Siyasi iktidarların amacı iktidarını devam ettirmektir. Bunun şekil şartı ise seçimlerin kazanılmasıdır. Hiç bir iktidar kamuoyunu yok sayarak iktidarda kalamaz, hatta doğru şeyler yapıyor olsa bile kalamaz. Bundan dolayı siyasi iktidarlar, kamuoyunu kazanmak için büyük çaba sarf eder. Temelde devletin bütün organlarının her zaman gözetmek zorunda olduğu kavram kamu yararıdır. Ancak iktidarlar çoğunlukla kamuoyunu kazanmak adına kamu yararından feragat edebilir. Mesela sağlık çalışanlarına yönelen şiddet konusunda sessiz kalmayı bir politika tercihi olarak benimseyebilir. Burada iktidar kısa dönemli hedeflerine ulaşabilirse de kamu yararı ilkesi zarar görür. Yürütme açısından bakıldığında normatif olarak sorunlu olan bu yaklaşım, yürütme gücünü temsil eden hükümet açısından politika belirleme yetkisinin kullanımı olarak görülebilir. 

Daha sorunlu olan yaklaşım ise, yasama gücünü de kontrol edebilen siyasi iktidarın yasama faaliyetinde kamuoyu lehine kamu yararından vazgeçmesidir. Çünkü bu yaklaşım, ülkenin hukuk sisteminde, diğer bir ifadeyle yargı gücünün hareket alanında uzun süreli etkileri olabilecek olumsuzluklar yaratabilir. Kuvvetlerin birbirini denetleyebilmesini öngören kuvvetler ayrılığı ilkesi bu tür sorunları engellemek için etkili bir çözümdür.
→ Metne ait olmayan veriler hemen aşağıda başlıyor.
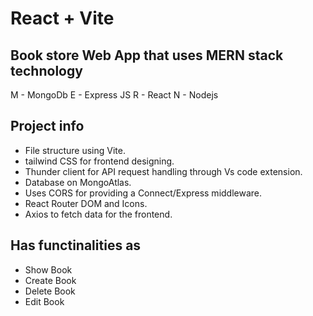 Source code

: # React + Vite

## Book store Web App that uses MERN stack technology

M - MongoDb
E - Express JS
R - React
N - Nodejs

## Project info

- File structure using Vite.
- tailwind CSS for frontend designing.
- Thunder client for API request handling through Vs code extension.
- Database on MongoAtlas.
- Uses CORS for providing a Connect/Express middleware.
- React Router DOM and Icons.
- Axios to fetch data for the frontend.

## Has functinalities as

- Show Book
- Create Book
- Delete Book
- Edit Book
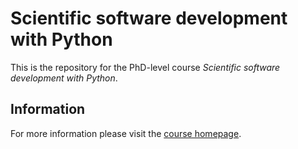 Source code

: # Scientific software development with Python

This is the repository for the PhD-level course _Scientific software development with Python_.

## Information

For more information please visit the [course homepage](https://see-mof.github.io/ssdp).
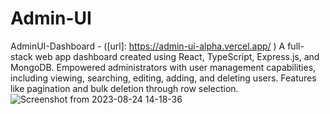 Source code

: # Admin-UI
AdminUI-Dashboard - ([url]: https://admin-ui-alpha.vercel.app/ )
A full-stack web app dashboard created using React, TypeScript, Express.js, and MongoDB.
Empowered administrators with user management capabilities, including viewing, searching, editing, adding, and deleting users.
Features like pagination and bulk deletion through row selection.
![Screenshot from 2023-08-24 14-18-36](https://github.com/rounsunn/Admin-UI/assets/30294659/cfa9b4a3-496f-453a-add1-b43f041d0573)
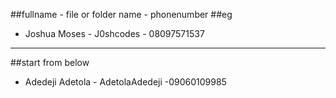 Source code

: ##fullname - file or folder name - phonenumber
##eg
- Joshua Moses - J0shcodes - 08097571537
--------------------------------------
##start from below
- Adedeji Adetola - AdetolaAdedeji -09060109985
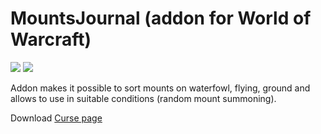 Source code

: # MountsJournal (addon for World of Warcraft)

[![](https://github.com/sfmict/mountsjournal/workflows/Build/badge.svg?branch=master)](https://github.com/sfmict/mountsjournal/releases/latest)
[![](http://cf.way2muchnoise.eu/full_293280_downloads.svg)](https://www.curseforge.com/wow/addons/mountsjournal)

Addon makes it possible to sort mounts on waterfowl, flying, ground and allows to use in suitable conditions (random mount summoning).

Download [Curse page](https://www.curseforge.com/wow/addons/mountsjournal)
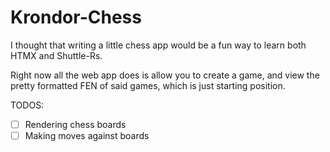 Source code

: # Krondor-Chess

I thought that writing a little chess app would be a fun way to learn both HTMX and Shuttle-Rs.

Right now all the web app does is allow you to create a game, and view the pretty formatted FEN of said games, which is just starting position.

TODOS:

- [ ] Rendering chess boards
- [ ] Making moves against boards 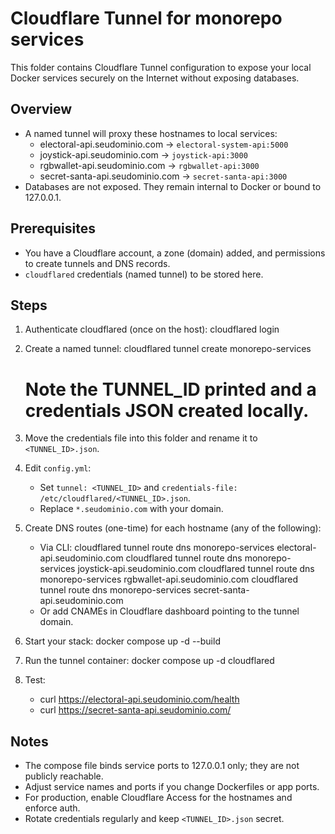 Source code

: # Cloudflare Tunnel for monorepo services

This folder contains Cloudflare Tunnel configuration to expose your local Docker services securely on the Internet without exposing databases.

## Overview
- A named tunnel will proxy these hostnames to local services:
  - electoral-api.seudominio.com -> `electoral-system-api:5000`
  - joystick-api.seudominio.com -> `joystick-api:3000`
  - rgbwallet-api.seudominio.com -> `rgbwallet-api:3000`
  - secret-santa-api.seudominio.com -> `secret-santa-api:3000`
- Databases are not exposed. They remain internal to Docker or bound to 127.0.0.1.

## Prerequisites
- You have a Cloudflare account, a zone (domain) added, and permissions to create tunnels and DNS records.
- `cloudflared` credentials (named tunnel) to be stored here.

## Steps
1. Authenticate cloudflared (once on the host):
   cloudflared login

2. Create a named tunnel:
   cloudflared tunnel create monorepo-services
   # Note the TUNNEL_ID printed and a credentials JSON created locally.

3. Move the credentials file into this folder and rename it to `<TUNNEL_ID>.json`.

4. Edit `config.yml`:
   - Set `tunnel: <TUNNEL_ID>` and `credentials-file: /etc/cloudflared/<TUNNEL_ID>.json`.
   - Replace `*.seudominio.com` with your domain.

5. Create DNS routes (one-time) for each hostname (any of the following):
   - Via CLI:
     cloudflared tunnel route dns monorepo-services electoral-api.seudominio.com
     cloudflared tunnel route dns monorepo-services joystick-api.seudominio.com
     cloudflared tunnel route dns monorepo-services rgbwallet-api.seudominio.com
     cloudflared tunnel route dns monorepo-services secret-santa-api.seudominio.com
   - Or add CNAMEs in Cloudflare dashboard pointing to the tunnel domain.

6. Start your stack:
   docker compose up -d --build

7. Run the tunnel container:
   docker compose up -d cloudflared

8. Test:
   - curl https://electoral-api.seudominio.com/health
   - curl https://secret-santa-api.seudominio.com/

## Notes
- The compose file binds service ports to 127.0.0.1 only; they are not publicly reachable.
- Adjust service names and ports if you change Dockerfiles or app ports.
- For production, enable Cloudflare Access for the hostnames and enforce auth.
- Rotate credentials regularly and keep `<TUNNEL_ID>.json` secret.
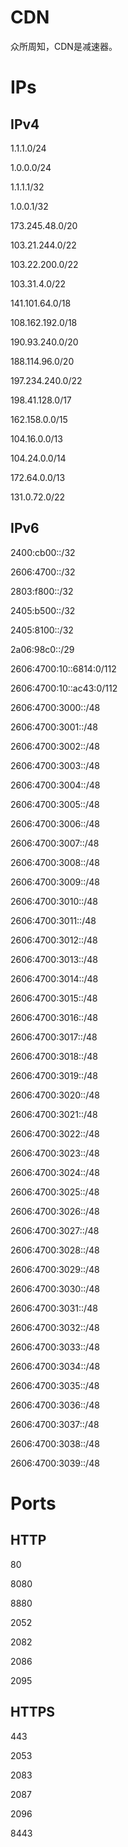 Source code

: # CDN

众所周知，CDN是减速器。

# IPs

## IPv4

1.1.1.0/24

1.0.0.0/24

1.1.1.1/32

1.0.0.1/32

173.245.48.0/20

103.21.244.0/22

103.22.200.0/22

103.31.4.0/22

141.101.64.0/18

108.162.192.0/18

190.93.240.0/20

188.114.96.0/20

197.234.240.0/22

198.41.128.0/17

162.158.0.0/15

104.16.0.0/13

104.24.0.0/14

172.64.0.0/13

131.0.72.0/22

## IPv6

2400:cb00::/32

2606:4700::/32

2803:f800::/32

2405:b500::/32

2405:8100::/32

2a06:98c0::/29

2606:4700:10::6814:0/112

2606:4700:10::ac43:0/112

2606:4700:3000::/48

2606:4700:3001::/48

2606:4700:3002::/48

2606:4700:3003::/48

2606:4700:3004::/48

2606:4700:3005::/48

2606:4700:3006::/48

2606:4700:3007::/48

2606:4700:3008::/48

2606:4700:3009::/48

2606:4700:3010::/48

2606:4700:3011::/48

2606:4700:3012::/48

2606:4700:3013::/48

2606:4700:3014::/48

2606:4700:3015::/48

2606:4700:3016::/48

2606:4700:3017::/48

2606:4700:3018::/48

2606:4700:3019::/48

2606:4700:3020::/48

2606:4700:3021::/48

2606:4700:3022::/48

2606:4700:3023::/48

2606:4700:3024::/48

2606:4700:3025::/48

2606:4700:3026::/48

2606:4700:3027::/48

2606:4700:3028::/48

2606:4700:3029::/48

2606:4700:3030::/48

2606:4700:3031::/48

2606:4700:3032::/48

2606:4700:3033::/48

2606:4700:3034::/48

2606:4700:3035::/48

2606:4700:3036::/48

2606:4700:3037::/48

2606:4700:3038::/48

2606:4700:3039::/48

# Ports

## HTTP

80

8080

8880

2052

2082

2086

2095

## HTTPS

443

2053

2083

2087

2096

8443
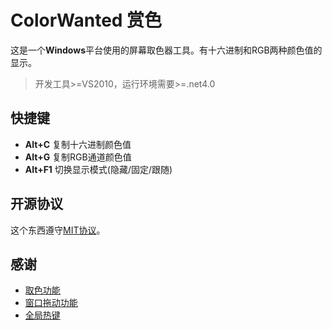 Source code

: # ColorWanted 赏色
这是一个**Windows**平台使用的屏幕取色器工具。有十六进制和RGB两种颜色值的显示。


>开发工具>=VS2010，运行环境需要>=.net4.0



## 快捷键
- **Alt+C** 复制十六进制颜色值
- **Alt+G** 复制RGB通道颜色值
- **Alt+F1** 切换显示模式(隐藏/固定/跟随)

## 开源协议
这个东西遵守[MIT协议](www.mit-license.org)。

## 感谢
- [取色功能](http://www.haolizi.net/example/view_102.html)
- [窗口拖动功能](http://blog.csdn.net/skysky01/article/details/9902247)
- [全局热键](http://www.cnblogs.com/Randy0528/archive/2013/02/04/2892062.html)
Elbette burada yasamanın örgütlenme biçimi de önem kazanır. Tek meclisli parlamentolarda yasama ile yürütme arasındaki ilişkilerin denetimi oldukça zorlaşmaktadır. Konumuzdan uzaklaşmamak adına burada kamuoyunun nasıl oluştuğu sorusu ile devam edebiliriz. Zira eğer hükümetlerin amacı kamuoyunu etkilemekse, bunu sağlamanın yolları nelerdir? İktidar ya başarılarıyla kamuoyunu etkiler ya da propaganda yoluyla bunu sağlamaya çalışır. İkincisinde kamu yararı yoktur. Hukuk devleti, işte bu soru bağlamında yürütme gücünün kamu yararını gözetmesini sağlamak için vardır. Çünkü kamu yararı, kamuoyundan daha üstün bir kavramdır. Hukuk kamuoyundan bağımsız olursa toplumda bütün bireylerin haklarını korumak mümkün olabilir. Aksi halde yargı gücünün yanında görünmez bir yargı organı oluşur. 

Kamuoyu Oluşumunda Medyanın İşlevi Nedir?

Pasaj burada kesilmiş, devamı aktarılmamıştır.